Como era de esperar, el panorama coyuntural se ha puesto candente. Sin embargo, el gobierno clientelar no para en su conspiración estatal. Ante lo que concibe como beligerancia ciudadana, también beligerancia de organizaciones sociales, desmarcadas del “proceso de cambio”, la conspiración estatal tiene en manos una escalada extensiva e intensiva de la represión a escala nacional. Los enfrentamientos con la movilización de la rebelión de Achacachi contra el sistema de la corrupción, los enfrentamientos con las organizaciones sindicales y gremiales de los Yungas atizan el fuego; empujan al gobierno a optar por la recurrencia a la conspiración estatal de alta intensidad.
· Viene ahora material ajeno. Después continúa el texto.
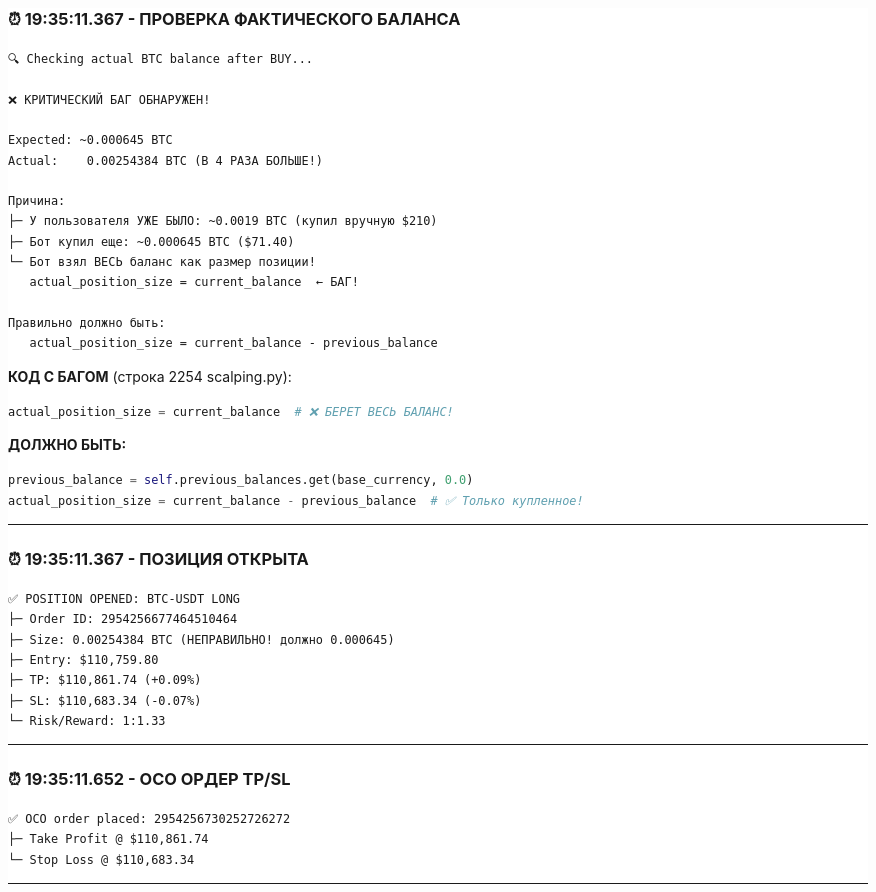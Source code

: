 
### ⏰ 19:35:11.367 - ПРОВЕРКА ФАКТИЧЕСКОГО БАЛАНСА

```
🔍 Checking actual BTC balance after BUY...

❌ КРИТИЧЕСКИЙ БАГ ОБНАРУЖЕН!

Expected: ~0.000645 BTC
Actual:    0.00254384 BTC (В 4 РАЗА БОЛЬШЕ!)

Причина:
├─ У пользователя УЖЕ БЫЛО: ~0.0019 BTC (купил вручную $210)
├─ Бот купил еще: ~0.000645 BTC ($71.40)
└─ Бот взял ВЕСЬ баланс как размер позиции!
   actual_position_size = current_balance  ← БАГ!
   
Правильно должно быть:
   actual_position_size = current_balance - previous_balance
```

**КОД С БАГОМ** (строка 2254 scalping.py):
```python
actual_position_size = current_balance  # ❌ БЕРЕТ ВЕСЬ БАЛАНС!
```

**ДОЛЖНО БЫТЬ:**
```python
previous_balance = self.previous_balances.get(base_currency, 0.0)
actual_position_size = current_balance - previous_balance  # ✅ Только купленное!
```

---

### ⏰ 19:35:11.367 - ПОЗИЦИЯ ОТКРЫТА

```
✅ POSITION OPENED: BTC-USDT LONG
├─ Order ID: 2954256677464510464
├─ Size: 0.00254384 BTC (НЕПРАВИЛЬНО! должно 0.000645)
├─ Entry: $110,759.80
├─ TP: $110,861.74 (+0.09%)
├─ SL: $110,683.34 (-0.07%)
└─ Risk/Reward: 1:1.33
```

---

### ⏰ 19:35:11.652 - OCO ОРДЕР TP/SL

```
✅ OCO order placed: 2954256730252726272
├─ Take Profit @ $110,861.74
└─ Stop Loss @ $110,683.34
```

---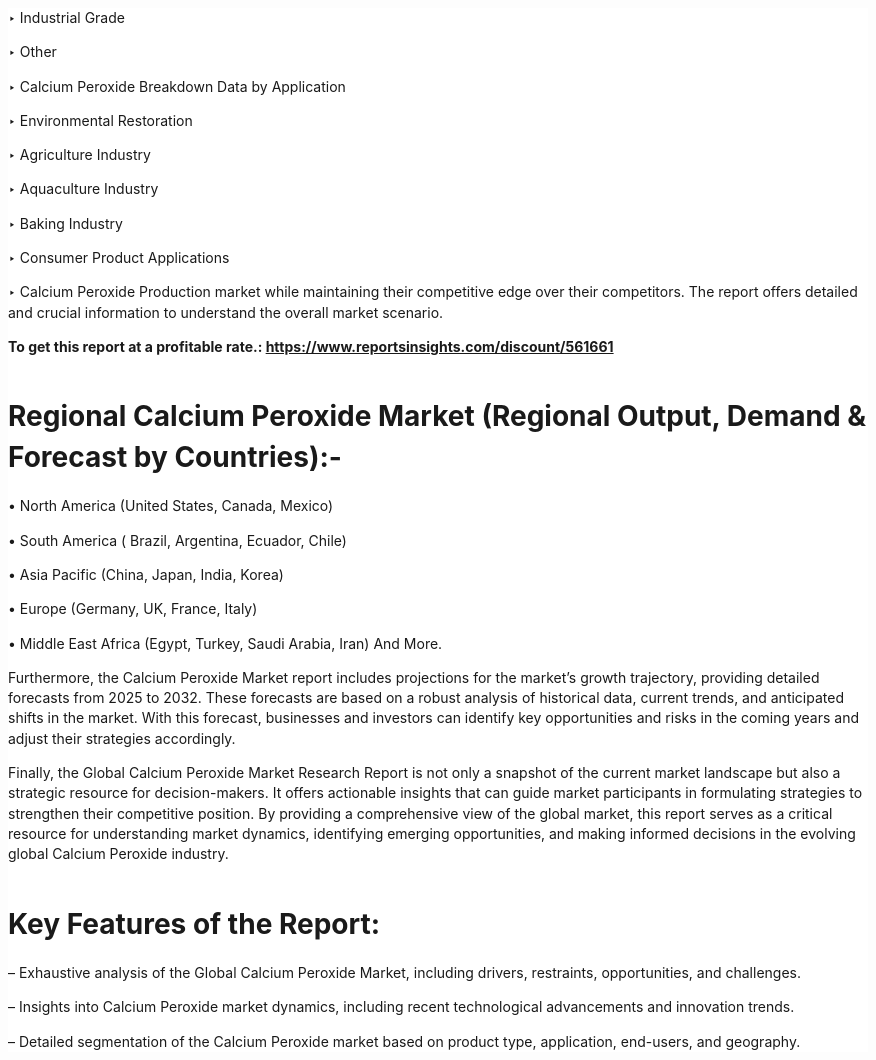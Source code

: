    ‣ Industrial Grade

   ‣ Other

‣ Calcium Peroxide Breakdown Data by Application

   ‣ Environmental Restoration

   ‣ Agriculture Industry

   ‣ Aquaculture Industry

   ‣ Baking Industry

   ‣ Consumer Product Applications

   ‣ Calcium Peroxide Production market while maintaining their competitive edge over their competitors. The report offers detailed and crucial information to understand the overall market scenario.

<strong>To get this report at a profitable rate.: <a href=https://www.reportsinsights.com/discount/561661>https://www.reportsinsights.com/discount/561661</a></strong>

# <strong>Regional Calcium Peroxide Market (Regional Output, Demand &amp; Forecast by Countries):-</strong>

• North America (United States, Canada, Mexico)

• South America ( Brazil, Argentina, Ecuador, Chile)

• Asia Pacific (China, Japan, India, Korea)

• Europe (Germany, UK, France, Italy)

• Middle East Africa (Egypt, Turkey, Saudi Arabia, Iran) And More.

Furthermore, the Calcium Peroxide Market report includes projections for the market’s growth trajectory, providing detailed forecasts from 2025 to 2032. These forecasts are based on a robust analysis of historical data, current trends, and anticipated shifts in the market. With this forecast, businesses and investors can identify key opportunities and risks in the coming years and adjust their strategies accordingly.

Finally, the Global Calcium Peroxide Market Research Report is not only a snapshot of the current market landscape but also a strategic resource for decision-makers. It offers actionable insights that can guide market participants in formulating strategies to strengthen their competitive position. By providing a comprehensive view of the global market, this report serves as a critical resource for understanding market dynamics, identifying emerging opportunities, and making informed decisions in the evolving global Calcium Peroxide industry.

# <strong>Key Features of the Report:</strong>

– Exhaustive analysis of the Global Calcium Peroxide Market, including drivers, restraints, opportunities, and challenges.

– Insights into Calcium Peroxide market dynamics, including recent technological advancements and innovation trends.

– Detailed segmentation of the Calcium Peroxide market based on product type, application, end-users, and geography.
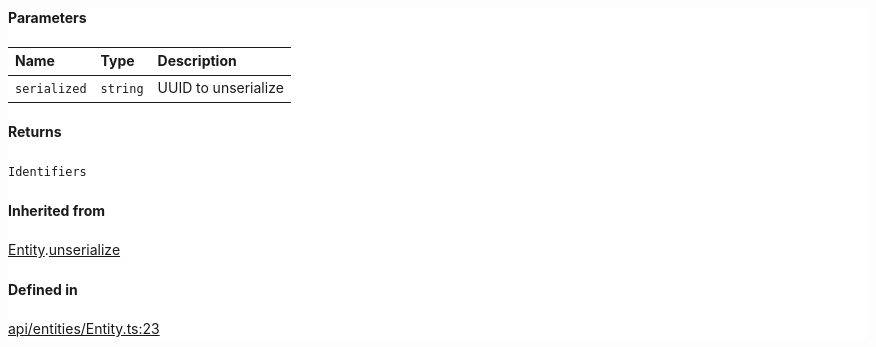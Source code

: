 #### Parameters

| Name         | Type     | Description         |
| :----------- | :------- | :------------------ |
| `serialized` | `string` | UUID to unserialize |

#### Returns

`Identifiers`

#### Inherited from

[Entity](../Entity/Entity.md).[unserialize](../Entity/Entity.md#unserialize)

#### Defined in

[api/entities/Entity.ts:23](https://github.com/PolymeshAssociation/polymesh-sdk/blob/2c78f6c34/src/api/entities/Entity.ts#L23)
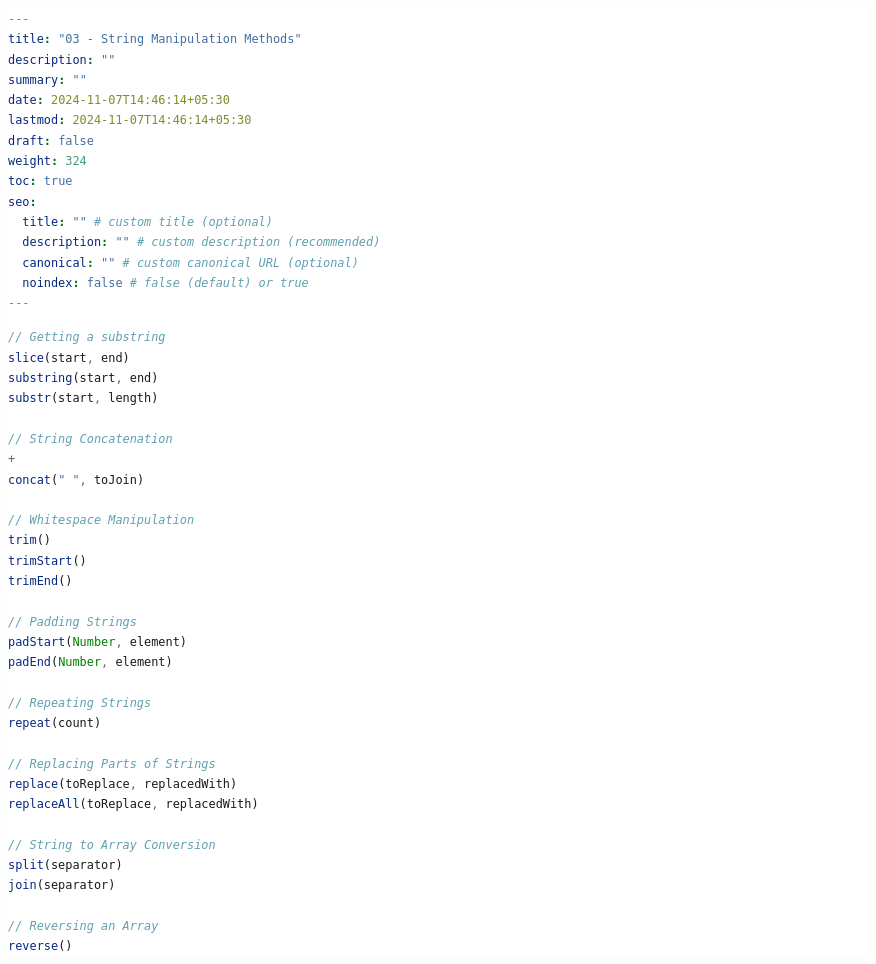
 ```yaml
---
title: "03 - String Manipulation Methods"
description: ""
summary: ""
date: 2024-11-07T14:46:14+05:30
lastmod: 2024-11-07T14:46:14+05:30
draft: false
weight: 324
toc: true
seo:
  title: "" # custom title (optional)
  description: "" # custom description (recommended)
  canonical: "" # custom canonical URL (optional)
  noindex: false # false (default) or true
---
```


```js
// Getting a substring
slice(start, end)
substring(start, end)
substr(start, length)	

// String Concatenation
+
concat(" ", toJoin)

// Whitespace Manipulation
trim()
trimStart()
trimEnd()

// Padding Strings
padStart(Number, element)
padEnd(Number, element)

// Repeating Strings
repeat(count)

// Replacing Parts of Strings
replace(toReplace, replacedWith)
replaceAll(toReplace, replacedWith)

// String to Array Conversion
split(separator)
join(separator)

// Reversing an Array
reverse()

```

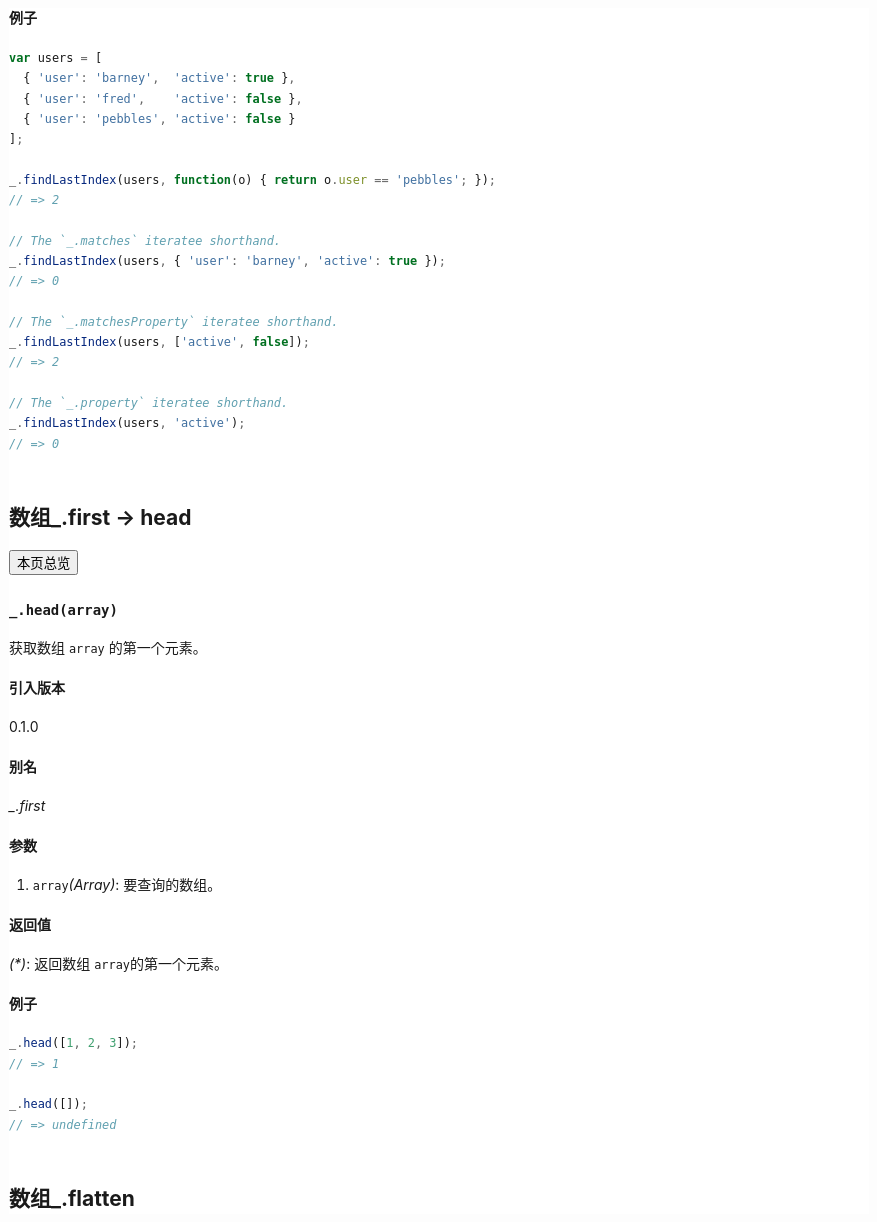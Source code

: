 #### 例子

```js
var users = [  
  { 'user': 'barney',  'active': true },  
  { 'user': 'fred',    'active': false },  
  { 'user': 'pebbles', 'active': false }  
];  
   
_.findLastIndex(users, function(o) { return o.user == 'pebbles'; });  
// => 2  
   
// The `_.matches` iteratee shorthand.  
_.findLastIndex(users, { 'user': 'barney', 'active': true });  
// => 0  
   
// The `_.matchesProperty` iteratee shorthand.  
_.findLastIndex(users, ['active', false]);  
// => 2  
   
// The `_.property` iteratee shorthand.  
_.findLastIndex(users, 'active');  
// => 0  
  
```
## 数组_.first -> head

<button>本页总览</button>

### `_.head(array)`[​](#_headarray "_headarray的直接链接")

获取数组 `array` 的第一个元素。

#### 引入版本

0.1.0

#### 别名

*\_.first*

#### 参数

1. `array`*(Array)*: 要查询的数组。

#### 返回值

*(\*)*: 返回数组 `array`的第一个元素。

#### 例子

```js
_.head([1, 2, 3]);  
// => 1  
   
_.head([]);  
// => undefined  
  
```
## 数组_.flatten
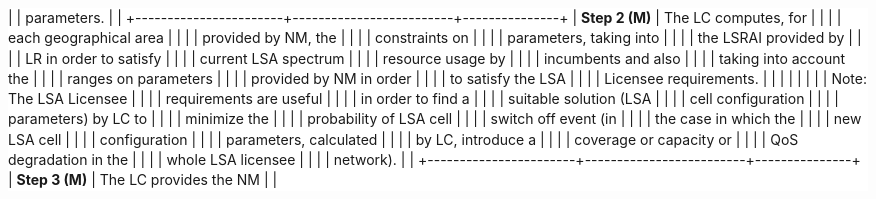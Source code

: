 |                       | parameters.             |               |
+-----------------------+-------------------------+---------------+
| **Step 2 (M)**        | The LC computes, for    |               |
|                       | each geographical area  |               |
|                       | provided by NM, the     |               |
|                       | constraints on          |               |
|                       | parameters, taking into |               |
|                       | the LSRAI provided by   |               |
|                       | LR in order to satisfy  |               |
|                       | current LSA spectrum    |               |
|                       | resource usage by       |               |
|                       | incumbents and also     |               |
|                       | taking into account the |               |
|                       | ranges on parameters    |               |
|                       | provided by NM in order |               |
|                       | to satisfy the LSA      |               |
|                       | Licensee requirements.  |               |
|                       |                         |               |
|                       | Note: The LSA Licensee  |               |
|                       | requirements are useful |               |
|                       | in order to find a      |               |
|                       | suitable solution (LSA  |               |
|                       | cell configuration      |               |
|                       | parameters) by LC to    |               |
|                       | minimize the            |               |
|                       | probability of LSA cell |               |
|                       | switch off event (in    |               |
|                       | the case in which the   |               |
|                       | new LSA cell            |               |
|                       | configuration           |               |
|                       | parameters, calculated  |               |
|                       | by LC, introduce a      |               |
|                       | coverage or capacity or |               |
|                       | QoS degradation in the  |               |
|                       | whole LSA licensee      |               |
|                       | network).               |               |
+-----------------------+-------------------------+---------------+
| **Step 3 (M)**        | The LC provides the NM  |               |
El inventarse guerrillas, incursión de grupos armados, ya los señalé como paramilitares de los Cárteles o los señalé como levantamiento armado de la “izquierda radical”, es ya síntoma de que está en curso una represión demoledora contra la sociedad. No encuentra otra salida que la de gobernar en base al terrorismo de Estado.

Habría que comparar lo que está en ciernes en el “gobierno progresista” de Bolivia con lo que ya está desenvuelto y desplegado en Venezuela y Nicaragua, países de otros “gobiernos progresistas” entrampados en la crisis múltiple del Estado-nación y de la decadencia de los “procesos de cambio”. El gobierno bolivariano de Venezuela subsiste empleando el ejercicio de un sistema de violencia montado y conformado, ejerciendo la conspiración estatal de una manera absoluta; lo mismo ocurre con el gobierno de Daniel Ortega en Nicaragua. Lo que tiene en proyección el gobierno boliviano es precisamente el uso sistemático de las máquinas de la conspiración estatal.